▸ **Dataset entries**:
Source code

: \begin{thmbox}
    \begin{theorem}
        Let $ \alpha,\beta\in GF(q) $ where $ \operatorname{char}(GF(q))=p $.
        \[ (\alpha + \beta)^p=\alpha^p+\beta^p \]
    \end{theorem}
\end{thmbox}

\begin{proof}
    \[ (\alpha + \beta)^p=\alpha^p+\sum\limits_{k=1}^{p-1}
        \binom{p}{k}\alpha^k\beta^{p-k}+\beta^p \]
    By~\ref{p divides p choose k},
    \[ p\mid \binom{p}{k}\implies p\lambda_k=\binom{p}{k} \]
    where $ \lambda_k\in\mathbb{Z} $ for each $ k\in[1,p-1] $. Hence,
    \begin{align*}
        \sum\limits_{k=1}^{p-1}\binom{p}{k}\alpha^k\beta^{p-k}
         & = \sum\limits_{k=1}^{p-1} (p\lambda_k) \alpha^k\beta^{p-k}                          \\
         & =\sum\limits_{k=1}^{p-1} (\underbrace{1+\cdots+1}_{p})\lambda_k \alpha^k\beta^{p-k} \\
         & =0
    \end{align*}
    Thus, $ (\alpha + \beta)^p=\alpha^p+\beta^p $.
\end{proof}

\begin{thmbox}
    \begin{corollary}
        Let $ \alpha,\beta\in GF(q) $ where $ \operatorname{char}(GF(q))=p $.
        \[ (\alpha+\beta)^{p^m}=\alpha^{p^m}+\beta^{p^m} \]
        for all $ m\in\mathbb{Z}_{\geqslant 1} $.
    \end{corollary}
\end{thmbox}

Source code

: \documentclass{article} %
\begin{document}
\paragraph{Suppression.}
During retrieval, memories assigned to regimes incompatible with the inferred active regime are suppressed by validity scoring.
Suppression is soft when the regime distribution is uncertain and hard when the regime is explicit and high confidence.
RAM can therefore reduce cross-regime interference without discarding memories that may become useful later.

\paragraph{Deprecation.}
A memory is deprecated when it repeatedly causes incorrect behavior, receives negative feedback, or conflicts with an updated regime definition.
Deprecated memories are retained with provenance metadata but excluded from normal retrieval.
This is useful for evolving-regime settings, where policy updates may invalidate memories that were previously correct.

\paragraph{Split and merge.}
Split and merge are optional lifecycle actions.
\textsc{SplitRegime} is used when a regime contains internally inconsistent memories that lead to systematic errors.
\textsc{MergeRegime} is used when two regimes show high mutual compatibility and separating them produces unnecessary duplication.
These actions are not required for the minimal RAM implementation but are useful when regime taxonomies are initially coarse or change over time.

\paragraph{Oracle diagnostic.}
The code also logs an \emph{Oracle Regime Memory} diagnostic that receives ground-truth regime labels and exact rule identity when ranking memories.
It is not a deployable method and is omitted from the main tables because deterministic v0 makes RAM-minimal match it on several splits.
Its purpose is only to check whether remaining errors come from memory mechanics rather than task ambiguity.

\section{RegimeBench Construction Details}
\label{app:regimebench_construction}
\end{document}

▸ **PROBLEM DESCRIPTION**:
Please give every entry again, precisely as it appears.

▸ **RESULT FOR THIS TASK**:
Source code

: \begin{thmbox}
    \begin{theorem}
        Let $ \alpha,\beta\in GF(q) $ where $ \operatorname{char}(GF(q))=p $.
        \[ (\alpha + \beta)^p=\alpha^p+\beta^p \]
    \end{theorem}
\end{thmbox}

\begin{proof}
    \[ (\alpha + \beta)^p=\alpha^p+\sum\limits_{k=1}^{p-1}
        \binom{p}{k}\alpha^k\beta^{p-k}+\beta^p \]
    By~\ref{p divides p choose k},
    \[ p\mid \binom{p}{k}\implies p\lambda_k=\binom{p}{k} \]
    where $ \lambda_k\in\mathbb{Z} $ for each $ k\in[1,p-1] $. Hence,
    \begin{align*}
        \sum\limits_{k=1}^{p-1}\binom{p}{k}\alpha^k\beta^{p-k}
         & = \sum\limits_{k=1}^{p-1} (p\lambda_k) \alpha^k\beta^{p-k}                          \\
         & =\sum\limits_{k=1}^{p-1} (\underbrace{1+\cdots+1}_{p})\lambda_k \alpha^k\beta^{p-k} \\
         & =0
    \end{align*}
    Thus, $ (\alpha + \beta)^p=\alpha^p+\beta^p $.
\end{proof}

\begin{thmbox}
    \begin{corollary}
        Let $ \alpha,\beta\in GF(q) $ where $ \operatorname{char}(GF(q))=p $.
        \[ (\alpha+\beta)^{p^m}=\alpha^{p^m}+\beta^{p^m} \]
        for all $ m\in\mathbb{Z}_{\geqslant 1} $.
    \end{corollary}
\end{thmbox}

Source code

: \documentclass{article} %
\begin{document}
\paragraph{Suppression.}
During retrieval, memories assigned to regimes incompatible with the inferred active regime are suppressed by validity scoring.
Suppression is soft when the regime distribution is uncertain and hard when the regime is explicit and high confidence.
RAM can therefore reduce cross-regime interference without discarding memories that may become useful later.

\paragraph{Deprecation.}
A memory is deprecated when it repeatedly causes incorrect behavior, receives negative feedback, or conflicts with an updated regime definition.
Deprecated memories are retained with provenance metadata but excluded from normal retrieval.
This is useful for evolving-regime settings, where policy updates may invalidate memories that were previously correct.

\paragraph{Split and merge.}
Split and merge are optional lifecycle actions.
\textsc{SplitRegime} is used when a regime contains internally inconsistent memories that lead to systematic errors.
\textsc{MergeRegime} is used when two regimes show high mutual compatibility and separating them produces unnecessary duplication.
These actions are not required for the minimal RAM implementation but are useful when regime taxonomies are initially coarse or change over time.

\paragraph{Oracle diagnostic.}
The code also logs an \emph{Oracle Regime Memory} diagnostic that receives ground-truth regime labels and exact rule identity when ranking memories.
It is not a deployable method and is omitted from the main tables because deterministic v0 makes RAM-minimal match it on several splits.
Its purpose is only to check whether remaining errors come from memory mechanics rather than task ambiguity.

\section{RegimeBench Construction Details}
\label{app:regimebench_construction}
\end{document}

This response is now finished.